- Born: Radhika Devarajan March 24, 1956 (age 70) Bangalore
- Education: Indian Institute of Technology Delhi (M.Sc.) Cornell University (M.S., Ph.D.)
- Known for: Bechhofer–Kulkarni selection procedure
- Awards: INFORMS Fellow (2014) WORMS Award for the Advancement of Women in OR/MS (2006)
- Scientific career
- Fields: Operations research
- Institutions: SAS Institute
- Thesis: An Investigation of Procedures for Sequential Ranking and Selection of Bernoulli Populations (1981)
- Doctoral advisor: Robert E. Bechhofer

= Radhika Kulkarni =

Indian-American operations researcher

Radhika Vidyadhar Kulkarni (born 1956) is a retired Indian and American operations researcher, and the 2022 president of INFORMS.

The Bechhofer–Kulkarni selection procedure or Bechhofer–Kulkarni stopping rule, a stopping rule for maximization in Bernoulli processes, is named after her work with her doctoral advisor, Robert E. Bechhofer.

==Education and career==
After earning a master's degree in mathematics at IIT Delhi, Kulkarni went to Cornell University intending to do doctoral research in pure mathematics, but switched to operations research after taking a mathematical programming course in her first year. She earned a second master's degree in 1979 and completed her Ph.D. in 1981 under advisor Robert E. Bechhofer.

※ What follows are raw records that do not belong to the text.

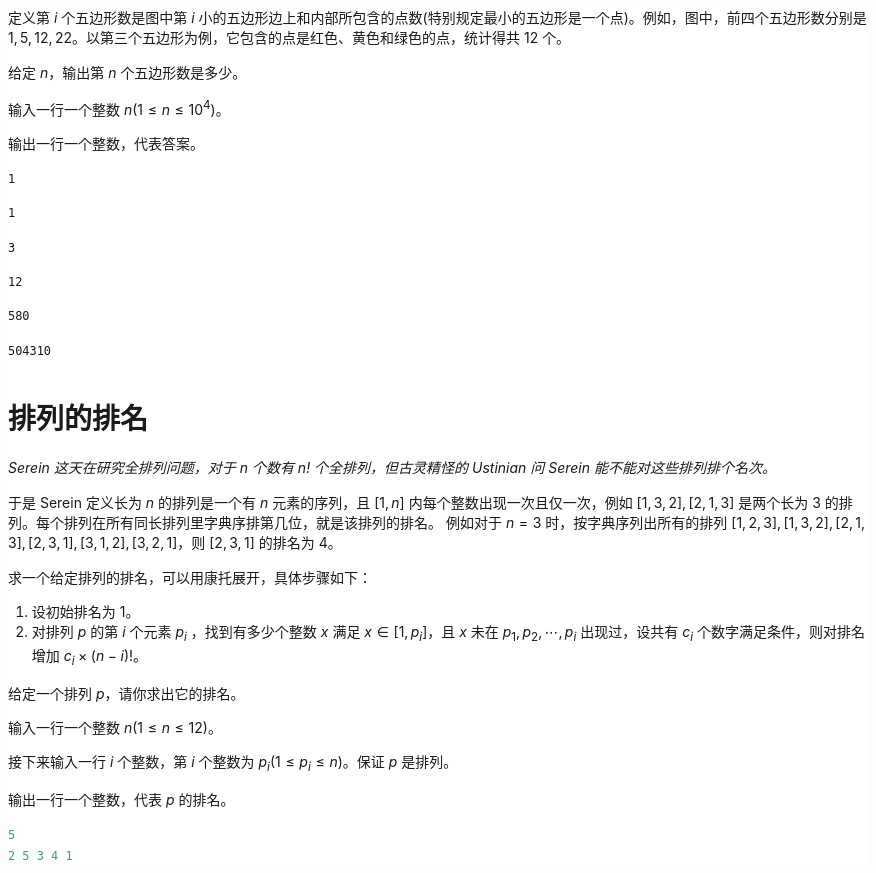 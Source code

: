 定义第 $i$ 个五边形数是图中第 $i$ 小的五边形边上和内部所包含的点数(特别规定最小的五边形是一个点)。例如，图中，前四个五边形数分别是 $1,5,12,22$。以第三个五边形为例，它包含的点是红色、黄色和绿色的点，统计得共 $12$ 个。

给定 $n$，输出第 $n$ 个五边形数是多少。

输入一行一个整数 $n(1\le n\le10^4)$。

输出一行一个整数，代表答案。

```
1
```

```
1
```



```
3
```

```
12
```



```
580
```

```
504310
```



# 排列的排名

*Serein 这天在研究全排列问题，对于 $n$ 个数有 $n!$ 个全排列，但古灵精怪的 Ustinian 问 Serein 能不能对这些排列排个名次。*

于是 Serein 定义长为 $n$ 的排列是一个有 $n$ 元素的序列，且 $[1,n]$ 内每个整数出现一次且仅一次，例如 $[1,3,2],[2,1,3]$ 是两个长为 $3$ 的排列。每个排列在所有同长排列里字典序排第几位，就是该排列的排名。 例如对于 $n=3$ 时，按字典序列出所有的排列 $[1,2,3],[1,3,2],[2,1,3],[2,3,1],[3,1,2],[3,2,1]$，则 $[2,3,1]$ 的排名为 $4$。

求一个给定排列的排名，可以用康托展开，具体步骤如下：

1. 设初始排名为 $1$。
2. 对排列 $p$ 的第 $i$ 个元素 $p_i$ ，找到有多少个整数 $x$ 满足 $x\in[1,p_i]$，且 $x$ 未在 $p_1,p_2,\cdots, p_i$ 出现过，设共有 $c_i$ 个数字满足条件，则对排名增加 $c_i\times (n-i)!$。

给定一个排列 $p$，请你求出它的排名。

输入一行一个整数 $n(1\le n\le12)$。

接下来输入一行 $i$ 个整数，第 $i$ 个整数为 $p_i(1\le p_i\le n)$。保证 $p$ 是排列。

输出一行一个整数，代表 $p$ 的排名。

```c++
5
2 5 3 4 1
```

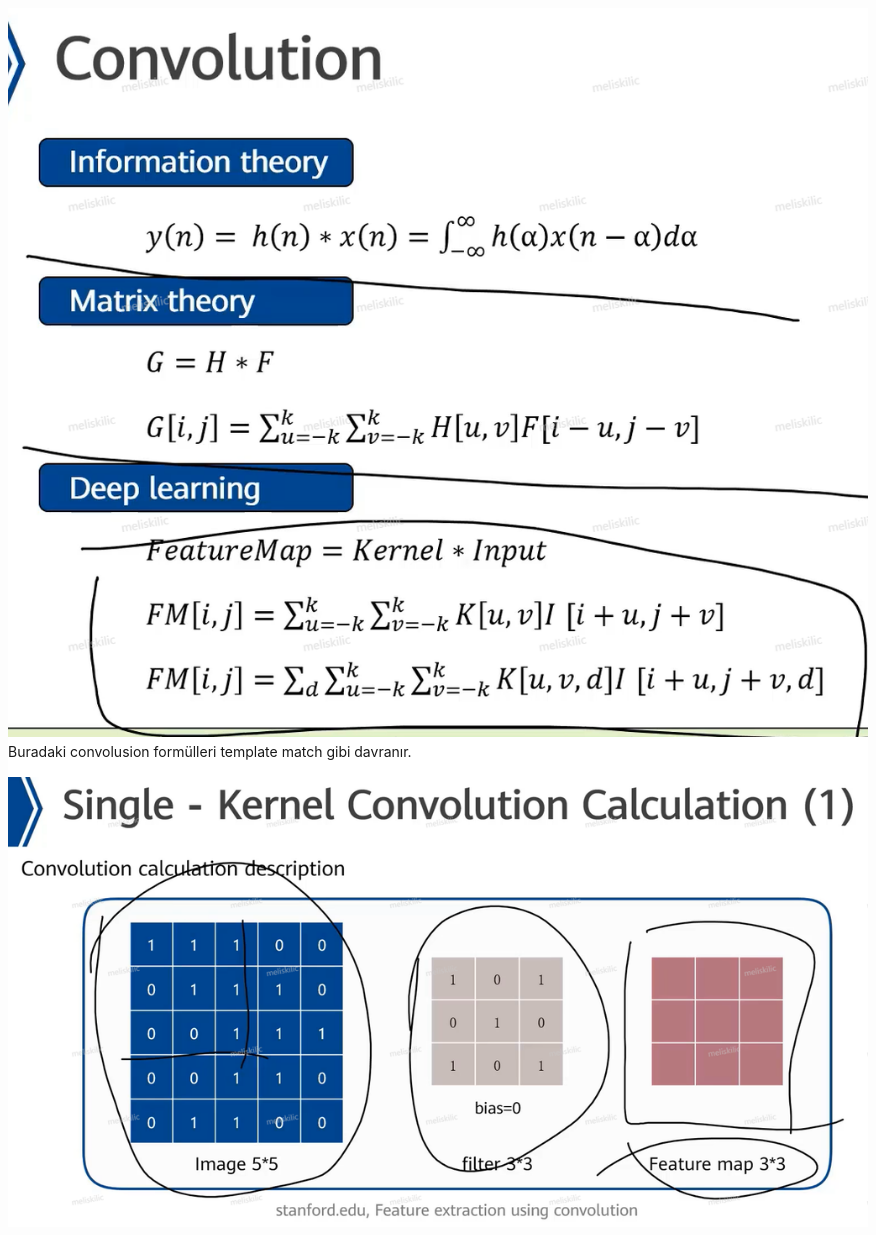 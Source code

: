 ![alt text](../images/image-processing/54-image-55.png)
Buradaki convolusion formülleri template match gibi davranır.

![alt text](../images/image-processing/55-image-56.png)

She worked for 35 years at the SAS Institute, including ten years as Vice President of Advanced Analytics R&D. She is the 2022 president of the Institute for Operations Research and the Management Sciences (INFORMS).

==Recognition==
- Kulkarni was the 2006 winner of the WORMS Award for the Advancement of Women in OR/MS of INFORMS.
- In 2014 she was named a Fellow of INFORMS.

==Personal life==
Radhika came to Cornell in 1977 to pursue a PhD in mathematics, but in fall 1978, she switched to Operations Research to work with Professor Robert Bechhofer. She came to Cornell because Cornell was the only university that agreed to waive the $20 application fee until she arrived. Even after switching from math to OR, Math funded her second year.

At Cornell, she met Vidyadhar G. Kulkarni, whom she later married. Interestingly, he, too, came to Cornell because Cornell was the only university to offer a temporary waiver of the $20 application fee. They have three sons, all of whom graduated from Cornell.